WHAT YOU HAVE TO DO → Restate the last part of the records below word for word, beginning at the line with "slope and a" and ending at the final line.

Dataset excerpts
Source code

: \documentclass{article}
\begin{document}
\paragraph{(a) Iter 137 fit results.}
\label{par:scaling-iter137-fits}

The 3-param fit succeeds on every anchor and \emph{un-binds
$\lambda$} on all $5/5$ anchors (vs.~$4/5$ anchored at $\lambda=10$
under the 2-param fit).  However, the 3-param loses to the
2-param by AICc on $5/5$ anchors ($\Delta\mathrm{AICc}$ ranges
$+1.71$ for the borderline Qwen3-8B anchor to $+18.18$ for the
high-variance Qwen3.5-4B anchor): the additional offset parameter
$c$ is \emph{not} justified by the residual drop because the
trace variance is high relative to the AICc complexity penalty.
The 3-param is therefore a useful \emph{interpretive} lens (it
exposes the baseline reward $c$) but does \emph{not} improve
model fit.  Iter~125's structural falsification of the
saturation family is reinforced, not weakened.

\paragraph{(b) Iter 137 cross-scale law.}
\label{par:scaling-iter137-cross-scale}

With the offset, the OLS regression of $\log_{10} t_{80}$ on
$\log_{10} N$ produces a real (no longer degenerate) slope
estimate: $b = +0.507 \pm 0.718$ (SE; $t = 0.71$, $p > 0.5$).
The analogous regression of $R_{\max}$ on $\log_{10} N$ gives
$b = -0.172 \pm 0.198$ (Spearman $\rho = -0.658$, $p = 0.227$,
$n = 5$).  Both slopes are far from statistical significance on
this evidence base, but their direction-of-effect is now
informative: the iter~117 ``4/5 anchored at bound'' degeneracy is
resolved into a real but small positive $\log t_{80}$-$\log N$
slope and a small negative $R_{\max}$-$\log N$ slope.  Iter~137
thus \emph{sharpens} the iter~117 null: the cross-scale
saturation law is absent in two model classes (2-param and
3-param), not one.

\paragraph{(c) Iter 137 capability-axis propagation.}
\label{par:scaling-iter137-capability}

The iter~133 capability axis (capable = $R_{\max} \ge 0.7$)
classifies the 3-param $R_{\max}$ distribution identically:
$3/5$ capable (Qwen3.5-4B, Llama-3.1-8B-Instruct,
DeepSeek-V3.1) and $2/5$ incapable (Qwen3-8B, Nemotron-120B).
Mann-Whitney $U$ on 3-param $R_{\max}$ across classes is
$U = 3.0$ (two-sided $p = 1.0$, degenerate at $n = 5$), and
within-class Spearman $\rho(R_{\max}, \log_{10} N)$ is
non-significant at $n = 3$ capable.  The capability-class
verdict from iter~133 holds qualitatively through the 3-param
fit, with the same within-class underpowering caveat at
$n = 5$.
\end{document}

WORKED SOLUTION →
slope and a small negative $R_{\max}$-$\log N$ slope.  Iter~137
thus \emph{sharpens} the iter~117 null: the cross-scale
saturation law is absent in two model classes (2-param and
3-param), not one.

\paragraph{(c) Iter 137 capability-axis propagation.}
\label{par:scaling-iter137-capability}

The iter~133 capability axis (capable = $R_{\max} \ge 0.7$)
classifies the 3-param $R_{\max}$ distribution identically:
$3/5$ capable (Qwen3.5-4B, Llama-3.1-8B-Instruct,
DeepSeek-V3.1) and $2/5$ incapable (Qwen3-8B, Nemotron-120B).
Mann-Whitney $U$ on 3-param $R_{\max}$ across classes is
$U = 3.0$ (two-sided $p = 1.0$, degenerate at $n = 5$), and
within-class Spearman $\rho(R_{\max}, \log_{10} N)$ is
non-significant at $n = 3$ capable.  The capability-class
verdict from iter~133 holds qualitatively through the 3-param
fit, with the same within-class underpowering caveat at
$n = 5$.
\end{document}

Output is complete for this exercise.